• _Source material_:
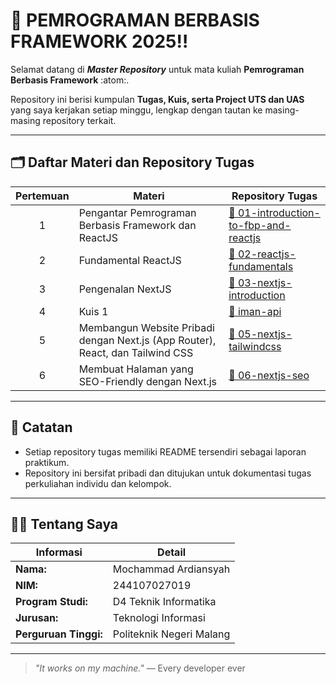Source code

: # 📘 PEMROGRAMAN BERBASIS FRAMEWORK 2025‼️

Selamat datang di __*Master Repository*__ untuk mata kuliah **Pemrograman Berbasis Framework** :atom:.

Repository ini berisi kumpulan **Tugas, Kuis, serta Project UTS dan UAS** yang saya kerjakan setiap minggu, lengkap dengan tautan ke masing-masing repository terkait.

---

## 🗂️ Daftar Materi dan Repository Tugas

| Pertemuan | Materi                                | Repository Tugas                                                                 |
|:---------:|---------------------------------------|----------------------------------------------------------------------------------|
| 1 | Pengantar Pemrograman Berbasis Framework dan ReactJS | [🔗 01-introduction-to-fbp-and-reactjs](https://github.com/mchardians/01-introduction-to-fbp-and-reactjs) |
| 2 | Fundamental ReactJS | [🔗 02-reactjs-fundamentals](https://github.com/mchardians/02-reactjs-fundamentals) |
| 3 | Pengenalan NextJS | [🔗 03-nextjs-introduction](https://github.com/mchardians/03-nextjs-introduction) |
| 4 | Kuis 1 | [🔗 iman-api](https://github.com/mchardians/iman-api) |
| 5 | Membangun Website Pribadi dengan Next.js (App Router), React, dan Tailwind CSS | [🔗 05-nextjs-tailwindcss](https://github.com/mchardians/05-nextjs-tailwindcss-and-06-nextjs-seo) |
| 6 | Membuat Halaman yang SEO-Friendly dengan Next.js | [🔗 06-nextjs-seo](https://github.com/mchardians/05-nextjs-tailwindcss-and-06-nextjs-seo) |

---

## 📌 Catatan

- Setiap repository tugas memiliki README tersendiri sebagai laporan praktikum.
- Repository ini bersifat pribadi dan ditujukan untuk dokumentasi tugas perkuliahan individu dan kelompok.

---

## 👨‍🎓 Tentang Saya

| Informasi            | Detail                                   |
|----------------------|------------------------------------------|
| **Nama:**            | Mochammad Ardiansyah                     |
| **NIM:**             | 244107027019                             |
| **Program Studi:**   | D4 Teknik Informatika                    |
| **Jurusan:**         | Teknologi Informasi                      |
| **Perguruan Tinggi:**| Politeknik Negeri Malang                 |

---

> _"It works on my machine."_
— Every developer ever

• _What is expected_:
Repeat, with no pictures, every line from the top of the entries above through the line that has "## 🗂️ Daftar Materi dan Repository Tugas", keeping each one exact.

• _Your solution_:
Source code

: # 📘 PEMROGRAMAN BERBASIS FRAMEWORK 2025‼️

Selamat datang di __*Master Repository*__ untuk mata kuliah **Pemrograman Berbasis Framework** :atom:.

Repository ini berisi kumpulan **Tugas, Kuis, serta Project UTS dan UAS** yang saya kerjakan setiap minggu, lengkap dengan tautan ke masing-masing repository terkait.

---

## 🗂️ Daftar Materi dan Repository Tugas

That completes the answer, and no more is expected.